Like the buses and the funicular, Zurich's tram system is owned and operated by VBZ, although the Glattalbahn (owned by Verkehrsbetriebe Glattal (VBG)) and the Limmattalbahn use part of its lines (lines 2 and 20 for the Limmattalbahn; lines 10–12 for VBG). The first trams began operating in 1882, and were horse-drawn.

The trams run on metre-gauge tracks and are powered by overhead lines at 600 V DC. The same system powers the city's trolleybuses. Depending on the locale, tracks are either fully segregated from motor vehicles or they share the road and are each controlled by dedicated traffic signals.

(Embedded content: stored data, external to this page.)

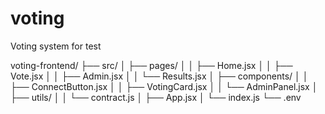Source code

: # voting

Voting system for test

voting-frontend/
├── src/
│ ├── pages/
│ │ ├── Home.jsx
│ │ ├── Vote.jsx
│ │ ├── Admin.jsx
│ │ └── Results.jsx
│ ├── components/
│ │ ├── ConnectButton.jsx
│ │ ├── VotingCard.jsx
│ │ └── AdminPanel.jsx
│ ├── utils/
│ │ └── contract.js
│ ├── App.jsx
│ └── index.js
└── .env
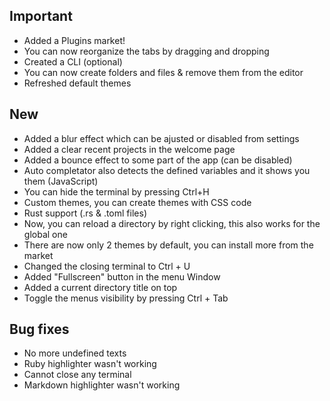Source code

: ## Important

- Added a Plugins market!
- You can now reorganize the tabs by dragging and dropping
- Created a CLI (optional)
- You can now create folders and files & remove them from the editor
- Refreshed default themes

## New

- Added a blur effect which can be ajusted or disabled from settings
- Added a clear recent projects in the welcome page
- Added a bounce effect to some part of the app (can be disabled)
- Auto completator also detects the defined variables and it shows you them (JavaScript)
- You can hide the terminal by pressing Ctrl+H
- Custom themes, you can create themes with CSS code 
- Rust support (.rs & .toml files)
- Now, you can reload a directory by right clicking, this also works for the global one
- There are now only 2 themes by default, you can install more from the market
- Changed the closing terminal to Ctrl + U
- Added "Fullscreen" button in the menu Window
- Added a current directory title on top
- Toggle the menus visibility by pressing Ctrl + Tab

## Bug fixes

- No more undefined texts
- Ruby highlighter wasn't working
- Cannot close any terminal
- Markdown highlighter wasn't working










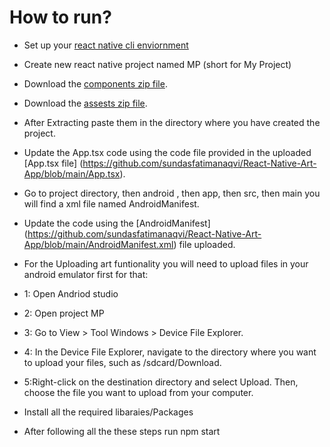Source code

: # How to run?
- Set up your [react native cli enviornment](https://reactnative.dev/docs/environment-setup?guide=native)
- Create new react native project named MP (short for My Project)
- Download the [components zip file](https://github.com/sundasfatimanaqvi/React-Native-Art-App/blob/main/components.rar).
- Download the [assests zip file](https://github.com/sundasfatimanaqvi/React-Native-Art-App/blob/main/assets.rar).
- After Extracting paste them in the directory where you have created the project. 
- Update the App.tsx code using the code file provided in the uploaded [App.tsx file] (https://github.com/sundasfatimanaqvi/React-Native-Art-App/blob/main/App.tsx).
- Go to project directory, then android , then app, then src, then main you will find a xml file named AndroidManifest.
- Update the code using the [AndroidManifest] (https://github.com/sundasfatimanaqvi/React-Native-Art-App/blob/main/AndroidManifest.xml) file uploaded.
- For the Uploading art funtionality you will need to upload files in your android emulator first for that:
-  1: Open Andriod studio
-  2: Open project MP
-  3: Go to View > Tool Windows > Device File Explorer.
-  4: In the Device File Explorer, navigate to the directory where you want to upload your files, such as /sdcard/Download.
-  5:Right-click on the destination directory and select Upload. Then, choose the file you want to upload from your computer.

- Install all the required libaraies/Packages
- After following all the these steps run npm start 



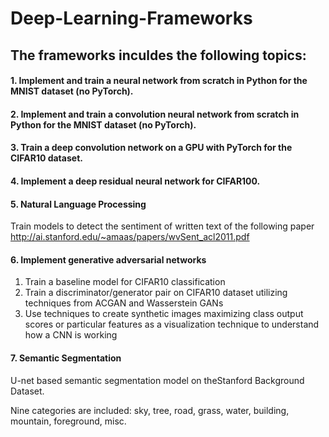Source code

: # Deep-Learning-Frameworks


## The frameworks inculdes the following topics:
#### 1. Implement and train a neural network from scratch in Python for the MNIST dataset (no PyTorch).
#### 2. Implement and train a convolution neural network from scratch in Python for the MNIST dataset (no PyTorch).
#### 3. Train a deep convolution network on a GPU with PyTorch for the CIFAR10 dataset.
#### 4. Implement a deep residual neural network for CIFAR100. 
#### 5. Natural Language Processing 
Train models to detect the sentiment of written text of the following paper http://ai.stanford.edu/~amaas/papers/wvSent_acl2011.pdf
#### 6. Implement generative adversarial networks
1) Train a baseline model for CIFAR10 classification
2) Train a discriminator/generator pair on CIFAR10 dataset utilizing techniques from ACGAN and Wasserstein GANs
3) Use techniques to create synthetic images maximizing class output scores or particular features as a visualization technique to understand how a CNN is working

#### 7. Semantic Segmentation

U-net based semantic segmentation model on theStanford Background Dataset.

Nine categories are included: sky, tree, road, grass, water, building, mountain, foreground, misc.
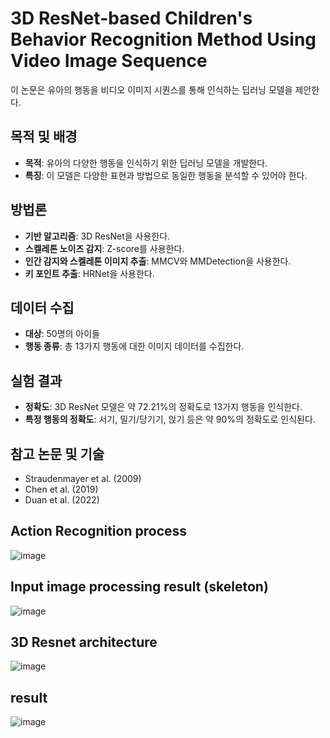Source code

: # 3D ResNet-based Children's Behavior Recognition Method Using Video Image Sequence

이 논문은 유아의 행동을 비디오 이미지 시퀀스를 통해 인식하는 딥러닝 모델을 제안한다.

## 목적 및 배경
- **목적**: 유아의 다양한 행동을 인식하기 위한 딥러닝 모델을 개발한다.
- **특징**: 이 모델은 다양한 표현과 방법으로 동일한 행동을 분석할 수 있어야 한다.

## 방법론
- **기반 알고리즘**: 3D ResNet을 사용한다.
- **스켈레톤 노이즈 감지**: Z-score를 사용한다.
- **인간 감지와 스켈레톤 이미지 추출**: MMCV와 MMDetection을 사용한다.
- **키 포인트 추출**: HRNet을 사용한다.

## 데이터 수집
- **대상**: 50명의 아이들
- **행동 종류**: 총 13가지 행동에 대한 이미지 데이터를 수집한다.

## 실험 결과
- **정확도**: 3D ResNet 모델은 약 72.21%의 정확도로 13가지 행동을 인식한다.
- **특정 행동의 정확도**: 서기, 밀기/당기기, 앉기 등은 약 90%의 정확도로 인식된다.

## 참고 논문 및 기술
- Straudenmayer et al. (2009)
- Chen et al. (2019)
- Duan et al. (2022)

## Action Recognition process
![image](https://github.com/Jedo0224/3dresnet_for_child_action_recognition/assets/90050514/93d4308c-861f-4212-acf4-5cf99b486ed7)

## Input image processing result (skeleton)
![image](https://github.com/Jedo0224/3dresnet_for_child_action_recognition/assets/90050514/6293ce94-19de-469c-bb8e-d45935ebbbdb)

## 3D Resnet architecture
![image](https://github.com/Jedo0224/3dresnet_for_child_action_recognition/assets/90050514/92c7e02e-1b24-4b2f-bb49-7553718094cd)

## result
![image](https://github.com/Jedo0224/3dresnet_for_child_action_recognition/assets/90050514/7d4f50ef-f608-4ac4-8512-2a95271a9815)
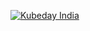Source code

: [![Kubeday India](https://res.cloudinary.com/daosik5yi/image/upload/f_auto,q_auto/pntsnjpa1sxbc2d02q9n)](http://localhost:3000/create-app/?clone=https://github.com/initializ-templates/sample-golang&repo_name=sample-golang&this%20repo%20is%20made%20just%20for%20testing%20made%20from%20test%20env%20token&private=false&github=true)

As of May 2025, there are sixteen lines, each with their own identifying colour, serving the city's 185 stations and carrying around 200 million passengers per year. Nine of the lines serve Zürich HB. Due to construction work ar Bahnhofquai/HB, several lines are re-routed from 14 December 2025 to 12 December 2026, and two additional lines, 50 and 51, temporarily serve the northern part of the network (18 lines in total).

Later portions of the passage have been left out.